Um seguro de dez milhões para distribuir migalhas de conforto
Numa reviravolta que só a burocracia governamental pode considerar lógica, a Ferrovia do Istmo de Tehuantepec (FIT), aquela joia operada pela Secretaria da Marinha – porque nada grita “conhecimento ferroviário” como os marinheiros –, teve a visão de gastar quase 10 milhões de pesos em seguros de passageiros. Tudo isso, é claro, antes de que seu novo Trem Interoceânico decidisse fazer uma excursão não autorizada fora dos trilhos, deixando 13 mortos e 98 feridos. Que eficiência, certo? Primeiro o seguro, depois o desastre. Quase parece planejado.
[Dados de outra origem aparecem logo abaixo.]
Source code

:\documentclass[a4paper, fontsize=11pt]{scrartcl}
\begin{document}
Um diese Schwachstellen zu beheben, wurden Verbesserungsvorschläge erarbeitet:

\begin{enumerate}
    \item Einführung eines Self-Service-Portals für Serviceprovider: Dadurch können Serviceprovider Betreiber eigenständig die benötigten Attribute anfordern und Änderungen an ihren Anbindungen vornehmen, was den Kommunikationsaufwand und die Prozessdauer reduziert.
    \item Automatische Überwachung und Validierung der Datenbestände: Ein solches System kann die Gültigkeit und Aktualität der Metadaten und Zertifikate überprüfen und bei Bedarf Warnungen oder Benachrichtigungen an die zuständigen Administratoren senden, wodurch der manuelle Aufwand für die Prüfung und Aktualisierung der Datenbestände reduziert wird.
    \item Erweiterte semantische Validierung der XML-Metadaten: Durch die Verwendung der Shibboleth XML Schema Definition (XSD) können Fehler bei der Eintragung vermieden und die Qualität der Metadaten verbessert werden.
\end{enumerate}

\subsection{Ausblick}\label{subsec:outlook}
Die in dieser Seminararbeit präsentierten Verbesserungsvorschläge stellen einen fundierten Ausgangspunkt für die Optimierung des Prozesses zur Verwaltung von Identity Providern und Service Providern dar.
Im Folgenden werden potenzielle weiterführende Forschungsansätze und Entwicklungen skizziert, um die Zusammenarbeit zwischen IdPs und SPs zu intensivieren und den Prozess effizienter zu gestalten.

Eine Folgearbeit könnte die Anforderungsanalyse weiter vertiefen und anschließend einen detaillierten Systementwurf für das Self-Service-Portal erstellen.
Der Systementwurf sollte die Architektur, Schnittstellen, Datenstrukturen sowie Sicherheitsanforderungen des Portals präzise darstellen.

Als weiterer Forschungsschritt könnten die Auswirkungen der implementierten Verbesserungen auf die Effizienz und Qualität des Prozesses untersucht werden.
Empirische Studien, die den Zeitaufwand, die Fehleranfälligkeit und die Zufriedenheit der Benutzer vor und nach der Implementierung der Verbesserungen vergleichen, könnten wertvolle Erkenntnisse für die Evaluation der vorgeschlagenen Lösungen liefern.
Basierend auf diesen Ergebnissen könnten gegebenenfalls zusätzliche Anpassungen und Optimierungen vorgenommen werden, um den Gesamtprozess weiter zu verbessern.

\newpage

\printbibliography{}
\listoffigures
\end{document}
A calculadora da dor: valorizando vidas e fins em UMAs
Agora, vamos entrar nos detalhes fascinantes do contrato FIT-GARMOP-ADQ-5-25, um nome tão caloroso e humano quanto o processo que descreve. Acontece que a vida de um passageiro, caso ele tenha o azar de perdê-la em um acidente ferroviário, tem um limite máximo de indenização estabelecido em 3.414.259 Unidades de Medida e Atualização. Tradução: quase 400 mil pesos. Uma verdadeira fortuna, talvez suficiente para comprar alguns carros usados ou dar uma modesta entrada em um apartamento. Um verdadeiro alívio para a dor, sem dúvida.
A apólice, com uma generosidade de tirar o fôlego, cobre também invalidez permanente total (em caso de perda de membros, detalhe), despesas de funeral (para que não seja um fardo extra) e até assistência médica. É claro que a morte deve ocorrer dentro de 90 dias após o acidente, porque aparentemente o espírito da Lei Federal do Trabalho que rege isso é “use ou perca”. E sua bagagem? Cada mala despachada tem um valor máximo de 50 UMA, cerca de 5.657 pesos. Esperemos que ninguém carregue uma herança de família na mala, porque a compensação mal daria para um fim de semana num hotel económico.
Papelada: o último obstáculo no caminho para a compensação
Mas não pense que distribuir essas quantias seja algo simples. É para isso que serve a burocracia! As vítimas ou seus familiares beneficiários devem apresentar, em meio ao trauma e à confusão, uma série de documentos dignos de um pedido de empréstimo hipotecário. Eles precisarão de identificação oficial, RFC, CURP, comprovante de endereço e, a joia da coroa: o bilhete de embarque original. Sim, aquele pequeno pedaço de papel que, no caos de um descarrilamento massivo, é a primeira coisa que todos pensam em guardar num lugar seguro. Porque nada diz “assistência imediata” como exigir uma passagem de alguém que acabou de escapar de um vagão de trem capotado. A Lei das Instituições de Seguros e Finanças assim o exige e quem somos nós para questionar a sua sensibilidade em tempos de crise.
Em resumo, temos uma obra faraônica do governo, um acidente ferroviário de grandes proporções, uma apólice de seguro milionária e uma indenização que, quando ponderada, parece mais uma simulação para reparar o dano do que uma compensação real. É o clássico “muito barulho por nada”, mas aplicado à tragédia humana. A empresa gasta uma fortuna para se proteger, enquanto o valor atribuído à vida e à integridade das pessoas parece calculado com a mesma frieza com que se orçamenta a pintura de vagões.